Italian photographer and artist (born 1944)

Gusmano Cesaretti (born 24 July 1944) is a self-taught Italian photographer and artist born in Porcari (Lucca), Italy to Bruno Cesaretti and Delfa Cesaretti. He has also worked in films as a producer and visual consultant. He is one of the first photographers to document the East Los Angeles street culture, and has produced photojournalistic works in locations around the world, including North, Central, and South America, Southeast Asia, China, Africa, and the Midwest.

== Los Angeles street life ==
Cesaretti is known for his photo documentations of Los Angeles lifestyles, the Klique car club, Chicano street barrio culture, and LA gang life.

== Other locations ==
Cesaretti created series of photographs in Cuba, Bolivia, Panama, Brazil, Mexico, China, Thailand, Lebanon, Israel, Africa, and Chicago's South Side and Cabrini–Green Housing Project. These photographic studies are documented on his website.

== Curator and publisher ==
Cesaretti has curated many exhibitions, beginning with his Pasadena, California, gallery Cityscape Foto Gallery, which he founded in 1977. He was instrumental in arranging the exhibition of several major works by Los Angeles street artists in the Los Angeles Museum of Contemporary Art's blockbuster 2011 Art in the Streets show, including works by the Chosen Few MC. In 2014, he started publishing Los Angeles FOTOFOLIO, an underground journal of black-and-white photography by well-known and emerging photographers, distributed free of charge in Los Angeles, New York, Paris, London, and Mexico City.

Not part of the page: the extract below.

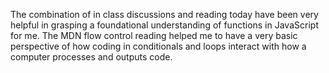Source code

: The combination of in class discussions and reading today have been very helpful in grasping a foundational understanding of functions in JavaScript for me. The MDN flow control reading helped me to have a very basic perspective of how coding in conditionals and loops interact with how a computer processes and outputs code.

== Books and exhibitions ==
Cesaretti's photographs have appeared in many books and magazines as well as several artist monographs, including Street Writers (Acrobat Books, 1975), 5 x 5 = 24 (Arte Povera, 1979), Fragments of Los Angeles (Damian/Alleged Press, 2013), and Dentro le Mura (Arte Povera, 2014). His work has been exhibited at the Huntington Library, the Los Angeles Museum of Contemporary Art, and the Smithsonian Institution. In 2025, his work was featured in Gente di Fotografia, issue 84, in a portfolio titled Close Up.

== Work in films ==
Cesaretti has worked closely with film directors Michael Mann, Tony Scott, and Marc Forster, to create the look and feel of many feature films, including Last of the Mohicans, The Insider, Public Enemies, The Taking of Pelham 123, Quantum of Solace, Collateral, Heat, Miami Vice, Stay, Manhunter, and Ali.

== Personal life ==
Gusmano has been married to Rosa Cesaretti since 1984. They have a son, Vasco Cesaretti. Gusmano has a daughter, Tosca Cesaretti, from a previous marriage. He also has a sister, Manuela Cesaretti.